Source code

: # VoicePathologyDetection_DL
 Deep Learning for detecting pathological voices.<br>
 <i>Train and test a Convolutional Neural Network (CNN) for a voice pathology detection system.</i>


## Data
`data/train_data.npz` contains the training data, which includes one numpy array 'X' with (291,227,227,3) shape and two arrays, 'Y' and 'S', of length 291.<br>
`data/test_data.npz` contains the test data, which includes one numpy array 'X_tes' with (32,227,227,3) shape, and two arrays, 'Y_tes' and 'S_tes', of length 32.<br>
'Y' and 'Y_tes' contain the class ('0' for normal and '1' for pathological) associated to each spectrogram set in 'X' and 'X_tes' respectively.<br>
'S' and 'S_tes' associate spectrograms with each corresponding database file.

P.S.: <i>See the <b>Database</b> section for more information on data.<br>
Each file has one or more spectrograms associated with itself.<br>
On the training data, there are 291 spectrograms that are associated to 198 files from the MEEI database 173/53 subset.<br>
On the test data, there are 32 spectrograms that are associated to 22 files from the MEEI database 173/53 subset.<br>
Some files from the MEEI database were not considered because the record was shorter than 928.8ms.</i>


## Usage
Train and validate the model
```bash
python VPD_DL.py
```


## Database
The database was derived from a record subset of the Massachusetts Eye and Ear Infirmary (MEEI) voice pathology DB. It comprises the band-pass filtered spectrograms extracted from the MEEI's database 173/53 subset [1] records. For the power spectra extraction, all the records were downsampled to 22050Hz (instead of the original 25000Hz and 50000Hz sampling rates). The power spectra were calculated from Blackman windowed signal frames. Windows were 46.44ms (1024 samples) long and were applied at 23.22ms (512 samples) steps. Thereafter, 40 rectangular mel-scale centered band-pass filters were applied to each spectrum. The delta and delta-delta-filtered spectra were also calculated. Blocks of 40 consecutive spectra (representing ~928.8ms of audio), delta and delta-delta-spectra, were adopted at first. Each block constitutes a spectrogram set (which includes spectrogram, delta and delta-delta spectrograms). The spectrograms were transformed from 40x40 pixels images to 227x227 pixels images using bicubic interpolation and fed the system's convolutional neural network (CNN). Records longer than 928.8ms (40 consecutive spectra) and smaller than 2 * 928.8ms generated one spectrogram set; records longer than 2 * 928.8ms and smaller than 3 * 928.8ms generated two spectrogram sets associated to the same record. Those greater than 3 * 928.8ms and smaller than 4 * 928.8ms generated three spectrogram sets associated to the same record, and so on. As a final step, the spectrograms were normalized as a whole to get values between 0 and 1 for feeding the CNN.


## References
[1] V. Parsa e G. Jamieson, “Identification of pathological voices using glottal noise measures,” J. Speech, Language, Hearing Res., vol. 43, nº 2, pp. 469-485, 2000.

** What to do **
All lines of the listing holding the string "voices" must be returned, copied as they stand.

** Expected answer **
 Deep Learning for detecting pathological voices.<br>
[1] V. Parsa e G. Jamieson, “Identification of pathological voices using glottal noise measures,” J. Speech, Language, Hearing Res., vol. 43, nº 2, pp. 469-485, 2000.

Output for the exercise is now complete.